START DATA TO USE
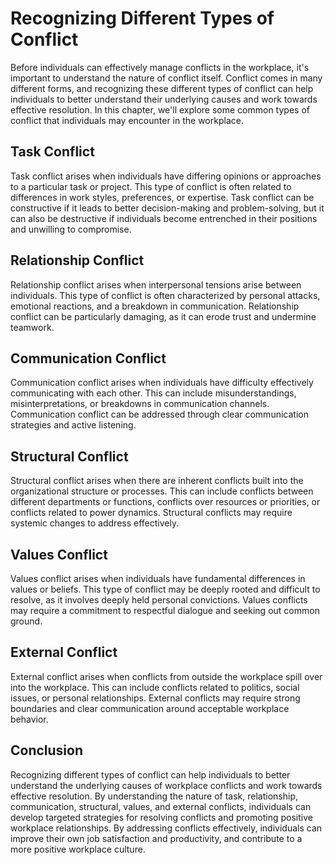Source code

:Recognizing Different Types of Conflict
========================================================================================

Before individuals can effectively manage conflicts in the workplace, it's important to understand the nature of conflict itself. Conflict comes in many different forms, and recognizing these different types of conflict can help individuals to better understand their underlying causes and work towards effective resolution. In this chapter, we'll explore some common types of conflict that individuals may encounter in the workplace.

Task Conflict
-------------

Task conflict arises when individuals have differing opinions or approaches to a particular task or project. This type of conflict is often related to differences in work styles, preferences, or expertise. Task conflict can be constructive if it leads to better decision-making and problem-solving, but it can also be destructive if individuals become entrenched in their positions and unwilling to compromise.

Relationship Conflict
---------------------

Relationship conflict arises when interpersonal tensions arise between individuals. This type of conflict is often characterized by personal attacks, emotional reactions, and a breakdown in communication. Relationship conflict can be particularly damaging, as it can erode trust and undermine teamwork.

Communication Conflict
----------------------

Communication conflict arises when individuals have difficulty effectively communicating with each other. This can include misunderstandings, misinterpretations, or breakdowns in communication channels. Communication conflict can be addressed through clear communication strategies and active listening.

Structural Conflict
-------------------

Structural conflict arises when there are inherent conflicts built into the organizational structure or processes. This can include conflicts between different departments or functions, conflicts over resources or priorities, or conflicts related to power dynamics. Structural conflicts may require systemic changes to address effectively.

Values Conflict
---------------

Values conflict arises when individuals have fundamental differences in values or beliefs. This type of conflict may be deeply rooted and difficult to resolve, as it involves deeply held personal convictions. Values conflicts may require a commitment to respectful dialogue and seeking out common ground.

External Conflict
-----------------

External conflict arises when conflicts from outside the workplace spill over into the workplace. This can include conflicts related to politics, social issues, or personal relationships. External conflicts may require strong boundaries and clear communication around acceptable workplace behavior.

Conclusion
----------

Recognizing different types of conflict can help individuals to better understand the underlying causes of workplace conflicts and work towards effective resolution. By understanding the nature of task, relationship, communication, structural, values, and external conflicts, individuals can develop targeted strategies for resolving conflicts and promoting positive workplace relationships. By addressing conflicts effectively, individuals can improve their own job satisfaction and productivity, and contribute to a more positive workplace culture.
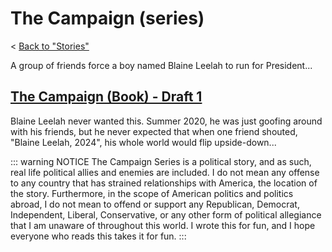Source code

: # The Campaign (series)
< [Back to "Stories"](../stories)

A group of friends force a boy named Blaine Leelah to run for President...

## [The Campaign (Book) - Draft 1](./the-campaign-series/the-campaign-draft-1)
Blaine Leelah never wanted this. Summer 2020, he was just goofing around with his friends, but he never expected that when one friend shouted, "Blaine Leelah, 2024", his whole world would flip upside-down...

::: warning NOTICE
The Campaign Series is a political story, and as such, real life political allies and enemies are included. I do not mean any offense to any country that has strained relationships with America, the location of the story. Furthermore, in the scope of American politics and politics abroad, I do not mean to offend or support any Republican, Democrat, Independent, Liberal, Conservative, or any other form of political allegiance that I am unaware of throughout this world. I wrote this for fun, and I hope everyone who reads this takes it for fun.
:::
END DATA TO USE
## INSTRUCTIONS TO FOLLOW
Copy the lines above that hold the word "common".

## ANSWER SECTION
Before individuals can effectively manage conflicts in the workplace, it's important to understand the nature of conflict itself. Conflict comes in many different forms, and recognizing these different types of conflict can help individuals to better understand their underlying causes and work towards effective resolution. In this chapter, we'll explore some common types of conflict that individuals may encounter in the workplace.
Values conflict arises when individuals have fundamental differences in values or beliefs. This type of conflict may be deeply rooted and difficult to resolve, as it involves deeply held personal convictions. Values conflicts may require a commitment to respectful dialogue and seeking out common ground.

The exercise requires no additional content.